Aim of the task: In the records, find each line where "operations" occurs, and copy it.

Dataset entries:
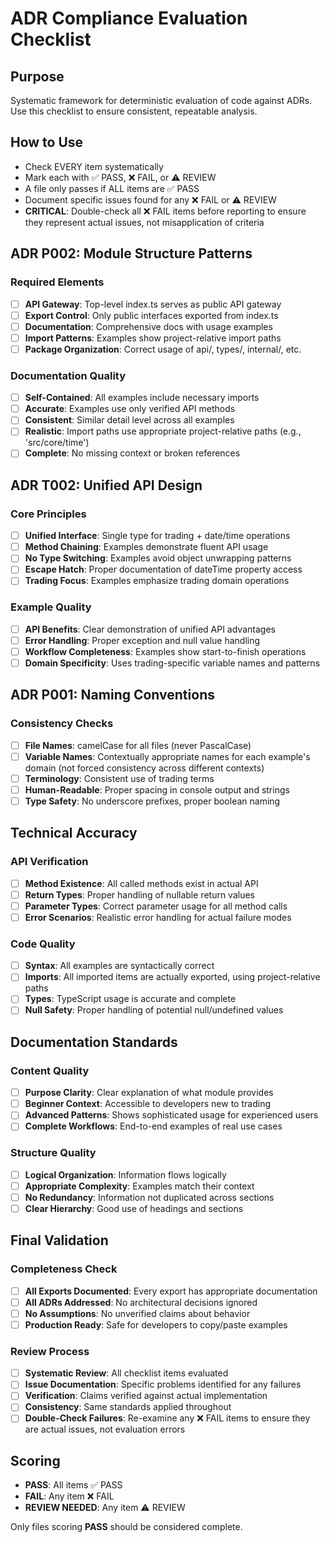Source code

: # ADR Compliance Evaluation Checklist

## Purpose
Systematic framework for deterministic evaluation of code against ADRs. Use this checklist to ensure consistent, repeatable analysis.

## How to Use
- Check EVERY item systematically
- Mark each with ✅ PASS, ❌ FAIL, or ⚠️ REVIEW
- A file only passes if ALL items are ✅ PASS
- Document specific issues found for any ❌ FAIL or ⚠️ REVIEW
- **CRITICAL**: Double-check all ❌ FAIL items before reporting to ensure they represent actual issues, not misapplication of criteria

## ADR P002: Module Structure Patterns

### Required Elements
- [ ] **API Gateway**: Top-level index.ts serves as public API gateway
- [ ] **Export Control**: Only public interfaces exported from index.ts
- [ ] **Documentation**: Comprehensive docs with usage examples
- [ ] **Import Patterns**: Examples show project-relative import paths
- [ ] **Package Organization**: Correct usage of api/, types/, internal/, etc.

### Documentation Quality
- [ ] **Self-Contained**: All examples include necessary imports
- [ ] **Accurate**: Examples use only verified API methods
- [ ] **Consistent**: Similar detail level across all examples
- [ ] **Realistic**: Import paths use appropriate project-relative paths (e.g., 'src/core/time')
- [ ] **Complete**: No missing context or broken references

## ADR T002: Unified API Design

### Core Principles
- [ ] **Unified Interface**: Single type for trading + date/time operations
- [ ] **Method Chaining**: Examples demonstrate fluent API usage
- [ ] **No Type Switching**: Examples avoid object unwrapping patterns
- [ ] **Escape Hatch**: Proper documentation of dateTime property access
- [ ] **Trading Focus**: Examples emphasize trading domain operations

### Example Quality
- [ ] **API Benefits**: Clear demonstration of unified API advantages
- [ ] **Error Handling**: Proper exception and null value handling
- [ ] **Workflow Completeness**: Examples show start-to-finish operations
- [ ] **Domain Specificity**: Uses trading-specific variable names and patterns

## ADR P001: Naming Conventions

### Consistency Checks
- [ ] **File Names**: camelCase for all files (never PascalCase)
- [ ] **Variable Names**: Contextually appropriate names for each example's domain (not forced consistency across different contexts)
- [ ] **Terminology**: Consistent use of trading terms
- [ ] **Human-Readable**: Proper spacing in console output and strings
- [ ] **Type Safety**: No underscore prefixes, proper boolean naming

## Technical Accuracy

### API Verification
- [ ] **Method Existence**: All called methods exist in actual API
- [ ] **Return Types**: Proper handling of nullable return values
- [ ] **Parameter Types**: Correct parameter usage for all method calls
- [ ] **Error Scenarios**: Realistic error handling for actual failure modes

### Code Quality
- [ ] **Syntax**: All examples are syntactically correct
- [ ] **Imports**: All imported items are actually exported, using project-relative paths
- [ ] **Types**: TypeScript usage is accurate and complete
- [ ] **Null Safety**: Proper handling of potential null/undefined values

## Documentation Standards

### Content Quality
- [ ] **Purpose Clarity**: Clear explanation of what module provides
- [ ] **Beginner Context**: Accessible to developers new to trading
- [ ] **Advanced Patterns**: Shows sophisticated usage for experienced users
- [ ] **Complete Workflows**: End-to-end examples of real use cases

### Structure Quality
- [ ] **Logical Organization**: Information flows logically
- [ ] **Appropriate Complexity**: Examples match their context
- [ ] **No Redundancy**: Information not duplicated across sections
- [ ] **Clear Hierarchy**: Good use of headings and sections

## Final Validation

### Completeness Check
- [ ] **All Exports Documented**: Every export has appropriate documentation
- [ ] **All ADRs Addressed**: No architectural decisions ignored
- [ ] **No Assumptions**: No unverified claims about behavior
- [ ] **Production Ready**: Safe for developers to copy/paste examples

### Review Process
- [ ] **Systematic Review**: All checklist items evaluated
- [ ] **Issue Documentation**: Specific problems identified for any failures
- [ ] **Verification**: Claims verified against actual implementation
- [ ] **Consistency**: Same standards applied throughout
- [ ] **Double-Check Failures**: Re-examine any ❌ FAIL items to ensure they are actual issues, not evaluation errors

## Scoring
- **PASS**: All items ✅ PASS
- **FAIL**: Any item ❌ FAIL
- **REVIEW NEEDED**: Any item ⚠️ REVIEW

Only files scoring **PASS** should be considered complete.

Exercise solution:
- [ ] **Unified Interface**: Single type for trading + date/time operations
- [ ] **Trading Focus**: Examples emphasize trading domain operations
- [ ] **Workflow Completeness**: Examples show start-to-finish operations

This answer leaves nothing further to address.